--- START ---
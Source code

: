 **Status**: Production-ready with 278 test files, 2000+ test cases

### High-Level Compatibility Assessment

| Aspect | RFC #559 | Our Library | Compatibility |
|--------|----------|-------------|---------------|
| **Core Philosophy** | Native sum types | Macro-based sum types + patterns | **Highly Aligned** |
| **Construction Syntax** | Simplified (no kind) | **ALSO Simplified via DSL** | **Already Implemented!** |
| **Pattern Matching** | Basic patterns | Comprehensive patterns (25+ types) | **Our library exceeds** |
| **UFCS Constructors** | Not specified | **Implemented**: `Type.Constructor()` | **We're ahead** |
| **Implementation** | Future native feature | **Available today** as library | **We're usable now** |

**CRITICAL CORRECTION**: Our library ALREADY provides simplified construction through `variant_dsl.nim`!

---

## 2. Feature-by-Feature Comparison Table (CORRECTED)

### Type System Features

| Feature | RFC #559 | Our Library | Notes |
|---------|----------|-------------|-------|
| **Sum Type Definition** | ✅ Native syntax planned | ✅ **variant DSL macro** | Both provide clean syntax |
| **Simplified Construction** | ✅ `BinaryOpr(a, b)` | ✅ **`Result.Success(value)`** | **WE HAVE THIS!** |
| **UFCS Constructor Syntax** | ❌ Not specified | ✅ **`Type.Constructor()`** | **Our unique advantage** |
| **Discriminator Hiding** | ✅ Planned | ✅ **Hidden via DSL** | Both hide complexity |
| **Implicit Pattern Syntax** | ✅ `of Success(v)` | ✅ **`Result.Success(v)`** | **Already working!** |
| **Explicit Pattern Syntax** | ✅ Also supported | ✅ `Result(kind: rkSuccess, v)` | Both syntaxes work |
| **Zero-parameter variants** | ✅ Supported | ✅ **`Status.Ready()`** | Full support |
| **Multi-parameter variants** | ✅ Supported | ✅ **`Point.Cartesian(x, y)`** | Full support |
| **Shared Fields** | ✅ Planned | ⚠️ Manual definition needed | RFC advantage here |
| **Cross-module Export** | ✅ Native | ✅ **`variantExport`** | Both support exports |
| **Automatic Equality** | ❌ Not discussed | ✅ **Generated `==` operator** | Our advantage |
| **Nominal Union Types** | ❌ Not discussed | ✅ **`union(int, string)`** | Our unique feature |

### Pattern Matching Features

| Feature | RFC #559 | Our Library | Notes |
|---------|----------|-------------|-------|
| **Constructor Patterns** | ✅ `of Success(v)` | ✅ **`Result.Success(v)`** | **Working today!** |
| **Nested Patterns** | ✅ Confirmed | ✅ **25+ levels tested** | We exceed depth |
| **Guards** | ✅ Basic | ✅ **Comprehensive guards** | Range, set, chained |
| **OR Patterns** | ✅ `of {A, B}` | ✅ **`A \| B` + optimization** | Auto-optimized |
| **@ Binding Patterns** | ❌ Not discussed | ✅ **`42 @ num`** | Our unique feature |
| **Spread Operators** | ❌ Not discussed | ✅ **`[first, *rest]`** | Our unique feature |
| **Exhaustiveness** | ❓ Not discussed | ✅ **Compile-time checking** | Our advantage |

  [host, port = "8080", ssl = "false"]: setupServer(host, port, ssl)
--- END ---
Exercise: Would you copy out every line in the records that includes the string "specified"?

Written answer:
| **UFCS Constructors** | Not specified | **Implemented**: `Type.Constructor()` | **We're ahead** |
| **UFCS Constructor Syntax** | ❌ Not specified | ✅ **`Type.Constructor()`** | **Our unique advantage** |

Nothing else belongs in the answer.